### INSTRUCTIONS TO FOLLOW
Without the pictures, set down the records below word for word.
(DATA RECORDS Opens)
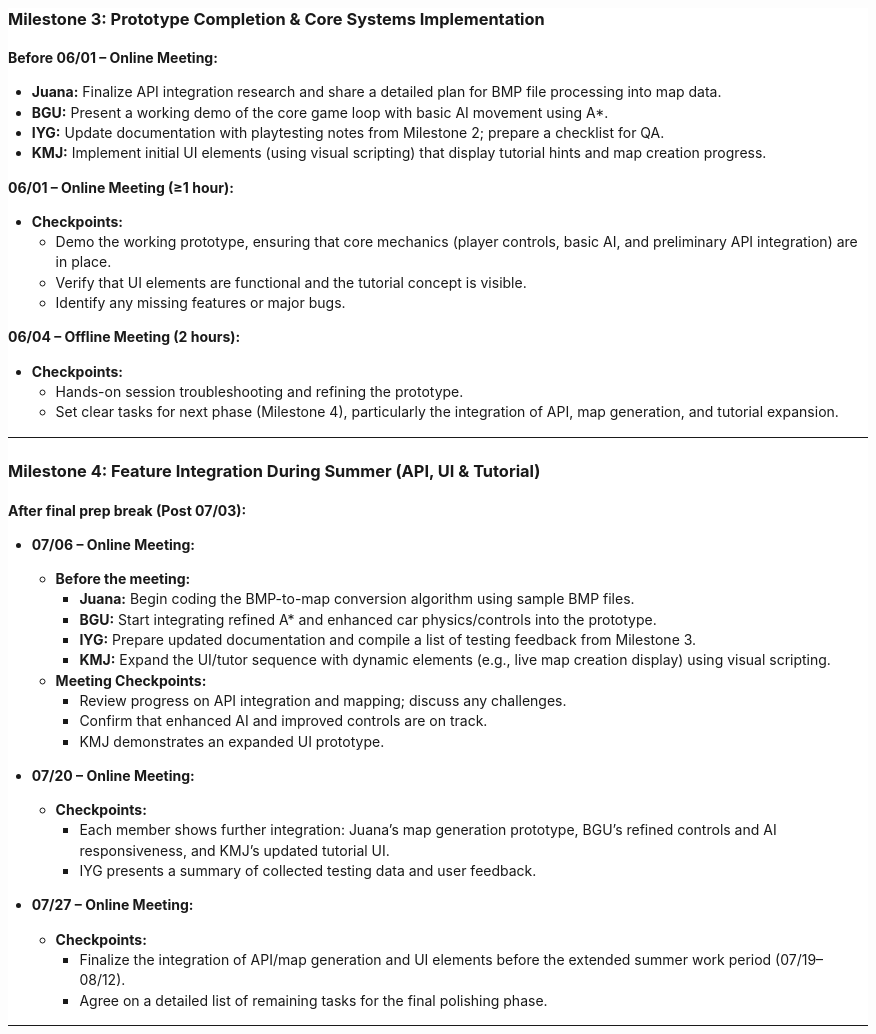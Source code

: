 
### **Milestone 3: Prototype Completion & Core Systems Implementation**

**Before 06/01 – Online Meeting:**

- **Juana:** Finalize API integration research and share a detailed plan for BMP file processing into map data.
- **BGU:** Present a working demo of the core game loop with basic AI movement using A*.
- **IYG:** Update documentation with playtesting notes from Milestone 2; prepare a checklist for QA.
- **KMJ:** Implement initial UI elements (using visual scripting) that display tutorial hints and map creation progress.

**06/01 – Online Meeting (≥1 hour):**

- **Checkpoints:**
    - Demo the working prototype, ensuring that core mechanics (player controls, basic AI, and preliminary API integration) are in place.
    - Verify that UI elements are functional and the tutorial concept is visible.
    - Identify any missing features or major bugs.

**06/04 – Offline Meeting (2 hours):**

- **Checkpoints:**
    - Hands-on session troubleshooting and refining the prototype.
    - Set clear tasks for next phase (Milestone 4), particularly the integration of API, map generation, and tutorial expansion.

---

### **Milestone 4: Feature Integration During Summer (API, UI & Tutorial)**

**After final prep break (Post 07/03):**

- **07/06 – Online Meeting:**
    - **Before the meeting:**
        - **Juana:** Begin coding the BMP-to-map conversion algorithm using sample BMP files.
        - **BGU:** Start integrating refined A* and enhanced car physics/controls into the prototype.
        - **IYG:** Prepare updated documentation and compile a list of testing feedback from Milestone 3.
        - **KMJ:** Expand the UI/tutor sequence with dynamic elements (e.g., live map creation display) using visual scripting.
    - **Meeting Checkpoints:**
        - Review progress on API integration and mapping; discuss any challenges.
        - Confirm that enhanced AI and improved controls are on track.
        - KMJ demonstrates an expanded UI prototype.

- **07/20 – Online Meeting:**
    - **Checkpoints:**
        - Each member shows further integration: Juana’s map generation prototype, BGU’s refined controls and AI responsiveness, and KMJ’s updated tutorial UI.
        - IYG presents a summary of collected testing data and user feedback.

- **07/27 – Online Meeting:**
    - **Checkpoints:**
        - Finalize the integration of API/map generation and UI elements before the extended summer work period (07/19–08/12).
        - Agree on a detailed list of remaining tasks for the final polishing phase.

---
(DATA RECORDS Closes)
### WORKED SOLUTION
Source code

: 
### **Milestone 3: Prototype Completion & Core Systems Implementation**

**Before 06/01 – Online Meeting:**

- **Juana:** Finalize API integration research and share a detailed plan for BMP file processing into map data.
- **BGU:** Present a working demo of the core game loop with basic AI movement using A*.
- **IYG:** Update documentation with playtesting notes from Milestone 2; prepare a checklist for QA.
- **KMJ:** Implement initial UI elements (using visual scripting) that display tutorial hints and map creation progress.

**06/01 – Online Meeting (≥1 hour):**

- **Checkpoints:**
    - Demo the working prototype, ensuring that core mechanics (player controls, basic AI, and preliminary API integration) are in place.
    - Verify that UI elements are functional and the tutorial concept is visible.
    - Identify any missing features or major bugs.

**06/04 – Offline Meeting (2 hours):**

- **Checkpoints:**
    - Hands-on session troubleshooting and refining the prototype.
    - Set clear tasks for next phase (Milestone 4), particularly the integration of API, map generation, and tutorial expansion.

---

### **Milestone 4: Feature Integration During Summer (API, UI & Tutorial)**

**After final prep break (Post 07/03):**

- **07/06 – Online Meeting:**
    - **Before the meeting:**
        - **Juana:** Begin coding the BMP-to-map conversion algorithm using sample BMP files.
        - **BGU:** Start integrating refined A* and enhanced car physics/controls into the prototype.
        - **IYG:** Prepare updated documentation and compile a list of testing feedback from Milestone 3.
        - **KMJ:** Expand the UI/tutor sequence with dynamic elements (e.g., live map creation display) using visual scripting.
    - **Meeting Checkpoints:**
        - Review progress on API integration and mapping; discuss any challenges.
        - Confirm that enhanced AI and improved controls are on track.
        - KMJ demonstrates an expanded UI prototype.

- **07/20 – Online Meeting:**
    - **Checkpoints:**
        - Each member shows further integration: Juana’s map generation prototype, BGU’s refined controls and AI responsiveness, and KMJ’s updated tutorial UI.
        - IYG presents a summary of collected testing data and user feedback.

- **07/27 – Online Meeting:**
    - **Checkpoints:**
        - Finalize the integration of API/map generation and UI elements before the extended summer work period (07/19–08/12).
        - Agree on a detailed list of remaining tasks for the final polishing phase.

---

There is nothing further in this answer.